А между этими полюсами вращается целая планета человеческих борений и исканий, где страсти сгущаются по мере приближения к экватору, и где на одном полушарии Ставрогин ведет с Кирилловым академическую дискуссию о предпочтительных способах самоубийства, а на другом — аскеты и праведники препираются по поводу альтернативных форм умерщвления плоти…
Итак, выясняется, что жить в соответствии с идеалом попросту невозможно. Причем совсем не потому, что идеал высок, а человек греховен. Просто так устроен сам идеал. Из спора Сократа с Калликлом выяснилось, что он представляет собой антагонистическое противоречие, причем ни от одной из составляющих его противоположностей избавиться невозможно.
Верхний слой этого противоречия — роковая антиномия свободы и равенства, или же, выражаясь Калликловым «штилем», справедливости-по-природе и справедливости-по-обычаю. Калликл открыл эту антиномию чистого разума за две тысячи лет до Канта и сам пал первой ее жертвой.

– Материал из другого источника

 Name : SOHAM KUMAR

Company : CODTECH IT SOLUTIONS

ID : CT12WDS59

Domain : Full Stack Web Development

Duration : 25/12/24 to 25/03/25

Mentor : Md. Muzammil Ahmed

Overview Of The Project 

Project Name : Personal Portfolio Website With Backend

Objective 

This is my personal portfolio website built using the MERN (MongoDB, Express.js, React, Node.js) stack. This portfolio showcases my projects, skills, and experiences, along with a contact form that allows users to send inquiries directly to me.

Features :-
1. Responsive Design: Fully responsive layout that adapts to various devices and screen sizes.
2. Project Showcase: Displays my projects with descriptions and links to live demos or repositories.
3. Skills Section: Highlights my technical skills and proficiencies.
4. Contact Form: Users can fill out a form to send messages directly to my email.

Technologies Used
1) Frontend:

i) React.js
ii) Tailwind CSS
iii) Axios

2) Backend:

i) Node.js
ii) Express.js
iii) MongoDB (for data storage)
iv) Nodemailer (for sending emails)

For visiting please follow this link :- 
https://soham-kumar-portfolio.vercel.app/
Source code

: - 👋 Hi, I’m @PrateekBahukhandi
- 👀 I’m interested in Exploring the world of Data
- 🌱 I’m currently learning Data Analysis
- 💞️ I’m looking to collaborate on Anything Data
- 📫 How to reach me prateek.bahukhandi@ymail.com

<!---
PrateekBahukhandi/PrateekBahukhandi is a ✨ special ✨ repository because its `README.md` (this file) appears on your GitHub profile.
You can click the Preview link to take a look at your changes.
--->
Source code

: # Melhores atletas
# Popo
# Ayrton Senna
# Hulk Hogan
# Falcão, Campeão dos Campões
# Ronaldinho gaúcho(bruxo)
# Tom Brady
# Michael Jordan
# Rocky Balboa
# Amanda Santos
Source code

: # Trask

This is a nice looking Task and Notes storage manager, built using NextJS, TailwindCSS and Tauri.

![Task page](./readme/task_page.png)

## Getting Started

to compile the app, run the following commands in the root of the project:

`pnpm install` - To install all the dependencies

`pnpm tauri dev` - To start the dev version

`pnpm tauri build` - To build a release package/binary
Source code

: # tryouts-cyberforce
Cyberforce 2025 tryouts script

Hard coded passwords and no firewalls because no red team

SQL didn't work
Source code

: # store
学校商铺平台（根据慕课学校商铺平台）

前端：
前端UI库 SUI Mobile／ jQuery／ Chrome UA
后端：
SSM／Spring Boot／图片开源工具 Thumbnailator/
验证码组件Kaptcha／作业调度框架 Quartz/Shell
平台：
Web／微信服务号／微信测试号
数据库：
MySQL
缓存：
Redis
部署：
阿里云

Что же делать? Антиномии еще как-то можно терпеть в качестве заморских диковин, покуда они касаются академических проблем типа конечности или бесконечности вселенной, но примириться с их вторжением в священную обитель «вечных вопросов» никак невозможно.
Идеал принципиально противоречив!! И эту истину получают в награду пытливые мужи, не желающие довольствоваться растительным существованием и решившие обзавестись компасом для плавания в бурном океане житейских вод!
Бедняге Калликлу остается лишь проклясть тот день и час, когда его попутал бес в лице Сократа, и тщетно мечтать о возврате к безмятежной жизни сороконожки, еще не приступившей к исследованию причин собственного движения посредством уравнений Лагранжа…
* * *
Нет, это не тупик. Философская нить Ариадны ведет отсюда в платоновский диалог «Парменид».
На праздник Великих Панафиней приезжает Парменид — пользующийся всегреческой славой, убеленный сединами философ из Элеи вместе со своим выдающимся последователем и учеником — Зеноном. При чтении сочинений Зенона в числе многих присутствует совсем еще юный Сократ. Он бесстрашно вступает в дискуссию сначала с Зеноном, а потом и самим Парменидом. Прославленный философ благосклонно беседует с талантливым юношей, лукаво расставляя при этом силки противоречий. Когда Сократ в них запутывается, Парменид спрашивает у него:
» — Что же ты будешь делать с философией? Куда обратишься, не зная таких вещей?
— Пока я совершенно себе этого не представляю.
— Это объясняется тем, Сократ, — сказал Парменид, что ты преждевременно, не поупражнявшись, как следует, берешься определять, что такое прекрасное, справедливое, благое и любая другая идея… Твое рвение к рассуждениям, будь уверен, прекрасно и божественно, но, пока ты еще молод, постарайся поупражняться побольше в том, что большинство считает и называет пустословием; в противном случае истина будет от тебя ускользать».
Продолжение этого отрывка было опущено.